Activity: Exactly as they appear, copy the lines of the listing from the one containing "### 4.5. 目標値比較分析" through the final line, both included, and nothing else.

Data in this exercise:
=== Section Start ===

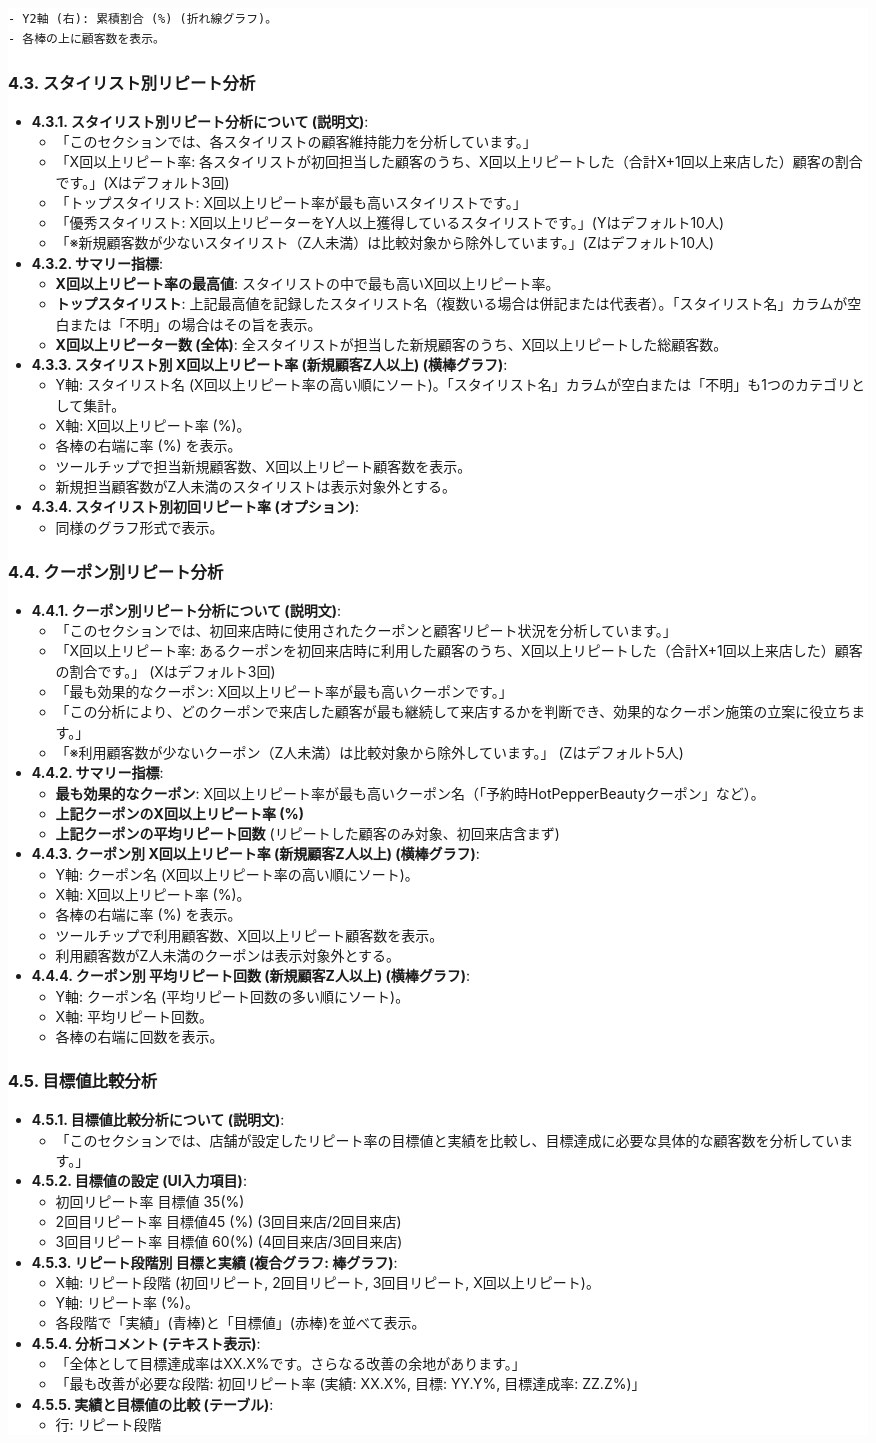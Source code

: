     - Y2軸 (右): 累積割合 (%) (折れ線グラフ)。
    - 各棒の上に顧客数を表示。

### 4.3. スタイリスト別リピート分析

- **4.3.1. スタイリスト別リピート分析について (説明文)**:
    - 「このセクションでは、各スタイリストの顧客維持能力を分析しています。」
    - 「X回以上リピート率: 各スタイリストが初回担当した顧客のうち、X回以上リピートした（合計X+1回以上来店した）顧客の割合です。」(Xはデフォルト3回)
    - 「トップスタイリスト: X回以上リピート率が最も高いスタイリストです。」
    - 「優秀スタイリスト: X回以上リピーターをY人以上獲得しているスタイリストです。」(Yはデフォルト10人)
    - 「※新規顧客数が少ないスタイリスト（Z人未満）は比較対象から除外しています。」(Zはデフォルト10人)
- **4.3.2. サマリー指標**:
    - **X回以上リピート率の最高値**: スタイリストの中で最も高いX回以上リピート率。
    - **トップスタイリスト**: 上記最高値を記録したスタイリスト名（複数いる場合は併記または代表者）。「スタイリスト名」カラムが空白または「不明」の場合はその旨を表示。
    - **X回以上リピーター数 (全体)**: 全スタイリストが担当した新規顧客のうち、X回以上リピートした総顧客数。
- **4.3.3. スタイリスト別 X回以上リピート率 (新規顧客Z人以上) (横棒グラフ)**:
    - Y軸: スタイリスト名 (X回以上リピート率の高い順にソート)。「スタイリスト名」カラムが空白または「不明」も1つのカテゴリとして集計。
    - X軸: X回以上リピート率 (%)。
    - 各棒の右端に率 (%) を表示。
    - ツールチップで担当新規顧客数、X回以上リピート顧客数を表示。
    - 新規担当顧客数がZ人未満のスタイリストは表示対象外とする。
- **4.3.4. スタイリスト別初回リピート率 (オプション)**:
    - 同様のグラフ形式で表示。

### 4.4. クーポン別リピート分析

- **4.4.1. クーポン別リピート分析について (説明文)**:
    - 「このセクションでは、初回来店時に使用されたクーポンと顧客リピート状況を分析しています。」
    - 「X回以上リピート率: あるクーポンを初回来店時に利用した顧客のうち、X回以上リピートした（合計X+1回以上来店した）顧客の割合です。」 (Xはデフォルト3回)
    - 「最も効果的なクーポン: X回以上リピート率が最も高いクーポンです。」
    - 「この分析により、どのクーポンで来店した顧客が最も継続して来店するかを判断でき、効果的なクーポン施策の立案に役立ちます。」
    - 「※利用顧客数が少ないクーポン（Z人未満）は比較対象から除外しています。」 (Zはデフォルト5人)
- **4.4.2. サマリー指標**:
    - **最も効果的なクーポン**: X回以上リピート率が最も高いクーポン名（「予約時HotPepperBeautyクーポン」など）。
    - **上記クーポンのX回以上リピート率 (%)**
    - **上記クーポンの平均リピート回数** (リピートした顧客のみ対象、初回来店含まず)
- **4.4.3. クーポン別 X回以上リピート率 (新規顧客Z人以上) (横棒グラフ)**:
    - Y軸: クーポン名 (X回以上リピート率の高い順にソート)。
    - X軸: X回以上リピート率 (%)。
    - 各棒の右端に率 (%) を表示。
    - ツールチップで利用顧客数、X回以上リピート顧客数を表示。
    - 利用顧客数がZ人未満のクーポンは表示対象外とする。
- **4.4.4. クーポン別 平均リピート回数 (新規顧客Z人以上) (横棒グラフ)**:
    - Y軸: クーポン名 (平均リピート回数の多い順にソート)。
    - X軸: 平均リピート回数。
    - 各棒の右端に回数を表示。

### 4.5. 目標値比較分析

- **4.5.1. 目標値比較分析について (説明文)**:
    - 「このセクションでは、店舗が設定したリピート率の目標値と実績を比較し、目標達成に必要な具体的な顧客数を分析しています。」
- **4.5.2. 目標値の設定 (UI入力項目)**:
    - 初回リピート率 目標値 35(%)
    - 2回目リピート率 目標値45 (%) (3回目来店/2回目来店)
    - 3回目リピート率 目標値 60(%) (4回目来店/3回目来店)
- **4.5.3. リピート段階別 目標と実績 (複合グラフ: 棒グラフ)**:
    - X軸: リピート段階 (初回リピート, 2回目リピート, 3回目リピート, X回以上リピート)。
    - Y軸: リピート率 (%)。
    - 各段階で「実績」(青棒)と「目標値」(赤棒)を並べて表示。
- **4.5.4. 分析コメント (テキスト表示)**:
    - 「全体として目標達成率はXX.X%です。さらなる改善の余地があります。」
    - 「最も改善が必要な段階: 初回リピート率 (実績: XX.X%, 目標: YY.Y%, 目標達成率: ZZ.Z%)」
- **4.5.5. 実績と目標値の比較 (テーブル)**:
    - 行: リピート段階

=== Section End ===

Result for this exercise:
### 4.5. 目標値比較分析

- **4.5.1. 目標値比較分析について (説明文)**:
    - 「このセクションでは、店舗が設定したリピート率の目標値と実績を比較し、目標達成に必要な具体的な顧客数を分析しています。」
- **4.5.2. 目標値の設定 (UI入力項目)**:
    - 初回リピート率 目標値 35(%)
    - 2回目リピート率 目標値45 (%) (3回目来店/2回目来店)
    - 3回目リピート率 目標値 60(%) (4回目来店/3回目来店)
- **4.5.3. リピート段階別 目標と実績 (複合グラフ: 棒グラフ)**:
    - X軸: リピート段階 (初回リピート, 2回目リピート, 3回目リピート, X回以上リピート)。
    - Y軸: リピート率 (%)。
    - 各段階で「実績」(青棒)と「目標値」(赤棒)を並べて表示。
- **4.5.4. 分析コメント (テキスト表示)**:
    - 「全体として目標達成率はXX.X%です。さらなる改善の余地があります。」
    - 「最も改善が必要な段階: 初回リピート率 (実績: XX.X%, 目標: YY.Y%, 目標達成率: ZZ.Z%)」
- **4.5.5. 実績と目標値の比較 (テーブル)**:
    - 行: リピート段階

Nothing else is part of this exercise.